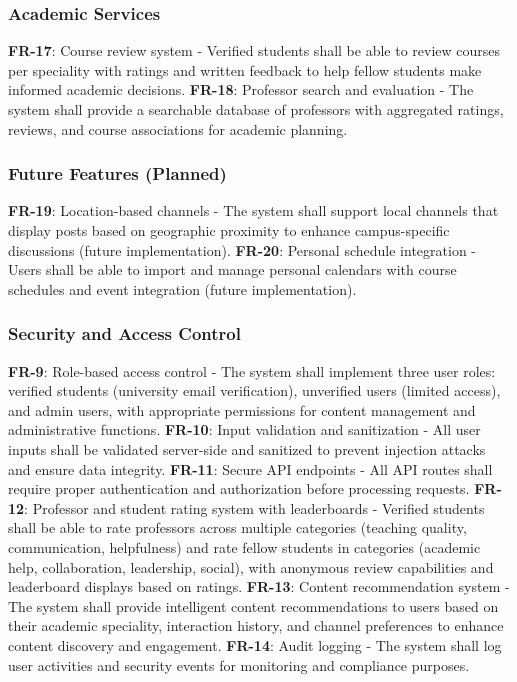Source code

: \subsubsection{Academic Services}

     \textbf{FR-17}: Course review system - Verified students shall be able to review courses per speciality with ratings and written feedback to help fellow students make informed academic decisions.
     \textbf{FR-18}: Professor search and evaluation - The system shall provide a searchable database of professors with aggregated ratings, reviews, and course associations for academic planning.


\subsubsection{Future Features (Planned)}

     \textbf{FR-19}: Location-based channels - The system shall support local channels that display posts based on geographic proximity to enhance campus-specific discussions (future implementation).
     \textbf{FR-20}: Personal schedule integration - Users shall be able to import and manage personal calendars with course schedules and event integration (future implementation).


\subsubsection{Security and Access Control}
     \textbf{FR-9}: Role-based access control - The system shall implement three user roles: verified students (university email verification), unverified users (limited access), and admin users, with appropriate permissions for content management and administrative functions.
     \textbf{FR-10}: Input validation and sanitization - All user inputs shall be validated server-side and sanitized to prevent injection attacks and ensure data integrity.
     \textbf{FR-11}: Secure API endpoints \cite{supabase} - All API routes shall require proper authentication and authorization before processing requests.
     \textbf{FR-12}: Professor and student rating system with leaderboards - Verified students shall be able to rate professors across multiple categories (teaching quality, communication, helpfulness) and rate fellow students in categories (academic help, collaboration, leadership, social), with anonymous review capabilities and leaderboard displays based on ratings.
     \textbf{FR-13}: Content recommendation system - The system shall provide intelligent content recommendations to users based on their academic speciality, interaction history, and channel preferences to enhance content discovery and engagement.
     \textbf{FR-14}: Audit logging - The system shall log user activities and security events for monitoring and compliance purposes.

——————

Give back, word for word, only the lines above from the line holding "ensure data integrity." to the line holding "before processing requests.", both included.

     \textbf{FR-10}: Input validation and sanitization - All user inputs shall be validated server-side and sanitized to prevent injection attacks and ensure data integrity.
     \textbf{FR-11}: Secure API endpoints \cite{supabase} - All API routes shall require proper authentication and authorization before processing requests.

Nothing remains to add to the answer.